A Warner também trouxe muitas estrelas para o seu painel, que mostrou imagens exclusivas de filmes que serão lançados em 2018, entre eles “Jogador Número 1”, dirigido por Steven Spielberg, com a presença dos atores Tye Sheridan e Simon Pegg. O grande momento foi a vinda de Alicia Vikander, a primeira vencedora do Oscar a participar da CCXP, que deu muitos detalhes sobre Tomb Raider: A Origem. Ela contou que aprendeu a atirar com arco e flecha e que ganhou cinco quilos de massa muscular para poder fazer as suas principais cenas sem dublê. “Exigiu alguns hematomas e muita coragem”, brincou a atriz.

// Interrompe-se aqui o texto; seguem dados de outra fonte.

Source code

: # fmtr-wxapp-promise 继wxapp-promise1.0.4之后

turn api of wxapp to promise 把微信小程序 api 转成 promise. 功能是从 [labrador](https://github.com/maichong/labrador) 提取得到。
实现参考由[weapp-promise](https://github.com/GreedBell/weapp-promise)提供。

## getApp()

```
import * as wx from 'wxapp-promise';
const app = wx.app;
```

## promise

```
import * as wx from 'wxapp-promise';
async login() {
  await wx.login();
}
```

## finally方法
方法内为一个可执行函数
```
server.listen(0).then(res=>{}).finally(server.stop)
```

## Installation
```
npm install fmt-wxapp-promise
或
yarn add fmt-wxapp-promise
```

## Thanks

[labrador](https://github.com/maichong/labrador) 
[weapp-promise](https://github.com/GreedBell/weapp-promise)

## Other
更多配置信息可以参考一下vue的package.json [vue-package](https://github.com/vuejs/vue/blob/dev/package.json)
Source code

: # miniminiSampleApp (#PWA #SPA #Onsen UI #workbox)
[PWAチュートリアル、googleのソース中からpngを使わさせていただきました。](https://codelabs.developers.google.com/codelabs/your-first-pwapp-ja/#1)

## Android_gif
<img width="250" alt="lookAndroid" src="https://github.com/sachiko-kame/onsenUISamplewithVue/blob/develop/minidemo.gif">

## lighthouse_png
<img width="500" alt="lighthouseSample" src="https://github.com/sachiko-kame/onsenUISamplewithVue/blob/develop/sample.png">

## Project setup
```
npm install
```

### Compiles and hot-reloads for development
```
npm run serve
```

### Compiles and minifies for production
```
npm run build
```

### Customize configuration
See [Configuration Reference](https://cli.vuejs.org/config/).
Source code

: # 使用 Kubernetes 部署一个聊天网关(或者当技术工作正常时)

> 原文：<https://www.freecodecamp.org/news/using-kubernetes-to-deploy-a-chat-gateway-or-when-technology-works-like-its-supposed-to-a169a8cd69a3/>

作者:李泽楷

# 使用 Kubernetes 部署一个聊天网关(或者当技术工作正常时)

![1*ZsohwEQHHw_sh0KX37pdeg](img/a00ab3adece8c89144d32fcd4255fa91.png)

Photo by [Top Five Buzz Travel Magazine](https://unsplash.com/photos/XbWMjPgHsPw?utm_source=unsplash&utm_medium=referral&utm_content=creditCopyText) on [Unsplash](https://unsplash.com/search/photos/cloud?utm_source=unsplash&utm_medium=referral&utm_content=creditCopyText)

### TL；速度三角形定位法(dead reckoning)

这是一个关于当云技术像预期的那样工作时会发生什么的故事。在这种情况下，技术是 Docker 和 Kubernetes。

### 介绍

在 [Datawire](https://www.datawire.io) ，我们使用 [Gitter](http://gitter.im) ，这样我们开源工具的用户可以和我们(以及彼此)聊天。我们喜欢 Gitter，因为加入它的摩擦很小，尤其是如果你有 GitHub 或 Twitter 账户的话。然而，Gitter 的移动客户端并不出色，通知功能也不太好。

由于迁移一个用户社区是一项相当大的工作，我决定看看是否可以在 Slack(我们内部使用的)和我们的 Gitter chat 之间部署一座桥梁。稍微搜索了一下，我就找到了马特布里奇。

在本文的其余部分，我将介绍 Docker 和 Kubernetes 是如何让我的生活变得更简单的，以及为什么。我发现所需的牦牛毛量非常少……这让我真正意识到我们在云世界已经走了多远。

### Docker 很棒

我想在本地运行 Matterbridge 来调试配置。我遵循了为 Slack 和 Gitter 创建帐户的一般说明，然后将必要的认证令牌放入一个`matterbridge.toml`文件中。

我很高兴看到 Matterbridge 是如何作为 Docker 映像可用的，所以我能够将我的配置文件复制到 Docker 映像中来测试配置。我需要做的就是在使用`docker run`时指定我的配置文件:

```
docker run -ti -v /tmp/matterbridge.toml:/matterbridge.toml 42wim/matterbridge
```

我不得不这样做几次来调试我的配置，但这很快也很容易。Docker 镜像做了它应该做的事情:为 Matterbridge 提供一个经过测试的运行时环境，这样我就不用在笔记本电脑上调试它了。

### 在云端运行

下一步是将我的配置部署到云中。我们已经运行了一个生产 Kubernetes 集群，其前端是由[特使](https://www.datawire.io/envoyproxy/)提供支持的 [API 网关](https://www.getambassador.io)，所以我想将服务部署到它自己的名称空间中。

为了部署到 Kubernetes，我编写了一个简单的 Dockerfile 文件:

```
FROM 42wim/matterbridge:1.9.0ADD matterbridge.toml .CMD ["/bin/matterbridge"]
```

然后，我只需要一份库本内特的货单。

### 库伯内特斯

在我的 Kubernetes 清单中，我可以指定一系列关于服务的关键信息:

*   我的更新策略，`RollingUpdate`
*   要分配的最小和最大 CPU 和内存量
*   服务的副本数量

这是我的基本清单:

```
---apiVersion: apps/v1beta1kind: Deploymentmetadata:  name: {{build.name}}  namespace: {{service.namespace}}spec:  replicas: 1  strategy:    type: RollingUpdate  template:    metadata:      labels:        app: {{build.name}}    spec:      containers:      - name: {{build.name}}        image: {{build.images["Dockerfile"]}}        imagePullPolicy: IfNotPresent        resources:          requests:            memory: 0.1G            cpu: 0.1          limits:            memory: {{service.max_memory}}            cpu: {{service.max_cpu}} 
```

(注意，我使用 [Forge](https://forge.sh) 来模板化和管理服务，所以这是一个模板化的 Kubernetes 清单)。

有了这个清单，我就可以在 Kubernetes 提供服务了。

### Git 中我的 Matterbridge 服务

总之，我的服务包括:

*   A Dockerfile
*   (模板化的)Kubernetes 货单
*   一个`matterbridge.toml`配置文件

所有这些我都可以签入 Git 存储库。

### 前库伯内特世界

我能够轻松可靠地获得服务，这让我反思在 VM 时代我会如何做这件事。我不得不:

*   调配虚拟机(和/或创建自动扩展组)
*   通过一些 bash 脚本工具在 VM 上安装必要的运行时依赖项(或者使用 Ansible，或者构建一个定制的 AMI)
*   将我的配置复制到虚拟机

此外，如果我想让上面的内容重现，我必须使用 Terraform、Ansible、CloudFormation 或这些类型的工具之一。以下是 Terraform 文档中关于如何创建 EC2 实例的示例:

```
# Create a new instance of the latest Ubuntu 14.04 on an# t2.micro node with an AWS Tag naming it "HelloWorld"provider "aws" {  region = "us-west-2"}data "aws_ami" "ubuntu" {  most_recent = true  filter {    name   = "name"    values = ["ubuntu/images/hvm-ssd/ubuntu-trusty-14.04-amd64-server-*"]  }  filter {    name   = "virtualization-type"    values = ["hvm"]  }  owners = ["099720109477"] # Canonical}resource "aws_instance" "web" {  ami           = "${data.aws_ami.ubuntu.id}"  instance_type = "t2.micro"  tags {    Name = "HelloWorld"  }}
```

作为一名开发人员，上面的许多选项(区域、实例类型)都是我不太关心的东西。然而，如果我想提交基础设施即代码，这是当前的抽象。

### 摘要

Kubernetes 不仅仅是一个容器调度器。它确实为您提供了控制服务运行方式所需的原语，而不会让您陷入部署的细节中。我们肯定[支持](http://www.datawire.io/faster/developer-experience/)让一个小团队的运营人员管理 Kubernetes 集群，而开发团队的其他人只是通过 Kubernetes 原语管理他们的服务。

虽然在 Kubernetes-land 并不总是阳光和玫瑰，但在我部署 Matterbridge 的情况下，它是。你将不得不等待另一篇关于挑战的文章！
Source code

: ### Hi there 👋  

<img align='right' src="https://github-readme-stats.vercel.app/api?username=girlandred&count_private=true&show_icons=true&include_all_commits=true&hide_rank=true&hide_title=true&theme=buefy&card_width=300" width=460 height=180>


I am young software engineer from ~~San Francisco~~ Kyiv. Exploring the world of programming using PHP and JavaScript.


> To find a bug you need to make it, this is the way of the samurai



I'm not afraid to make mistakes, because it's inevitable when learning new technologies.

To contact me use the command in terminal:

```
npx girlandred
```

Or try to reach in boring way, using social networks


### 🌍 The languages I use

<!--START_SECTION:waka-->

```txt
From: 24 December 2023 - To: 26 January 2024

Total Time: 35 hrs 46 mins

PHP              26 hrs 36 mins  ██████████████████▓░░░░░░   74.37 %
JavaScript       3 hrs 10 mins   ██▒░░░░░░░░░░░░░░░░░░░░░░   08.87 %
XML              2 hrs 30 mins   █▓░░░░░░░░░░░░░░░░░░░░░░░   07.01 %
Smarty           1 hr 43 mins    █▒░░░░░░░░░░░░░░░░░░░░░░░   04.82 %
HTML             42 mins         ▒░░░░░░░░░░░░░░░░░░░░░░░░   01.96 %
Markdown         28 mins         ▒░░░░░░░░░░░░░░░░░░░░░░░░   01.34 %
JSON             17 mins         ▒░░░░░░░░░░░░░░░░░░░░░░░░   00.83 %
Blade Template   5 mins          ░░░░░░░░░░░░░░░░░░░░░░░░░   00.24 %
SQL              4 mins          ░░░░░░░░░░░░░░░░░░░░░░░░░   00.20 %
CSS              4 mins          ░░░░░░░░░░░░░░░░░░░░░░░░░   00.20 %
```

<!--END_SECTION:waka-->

Já a DC Comics apresentou um painel com seus seis principais criadores brasileiros de histórias em quadrinhos. Durante o bate-papo, todos eles concordaram em um ponto: a emoção de desenhar heróis dos quais sempre foram fãs. “Por serem personagens icônicos e terem senso de moral, eles acabam sendo inspiração para todo mundo,” disse o quadrinista Marcio Takara. No painel da Cartoon Network, Ian Jones-Quartey subiu ao palco para apresentar o trailer do vídeo game do desenho animado “OK, KO! Vamos ser heróis”, criado por ele, cuja segunda temporada estreia em 2018.

O último dia contou ainda com a final do Concurso Cosplay. Depois de mais de 100 mil votos pela internet, os 12 finalistas fizeram uma apresentação para o público. O grande vencedor foi Rafael Silva, como o “Death Knight” de World of Warcraft, premiado com um carro zero quilômetro e já garantiu sua participação na CCXP 2018 com o ingresso Full Experience.

A próxima edição da CCXP acontece de 06 a 09 de dezembro de 2018.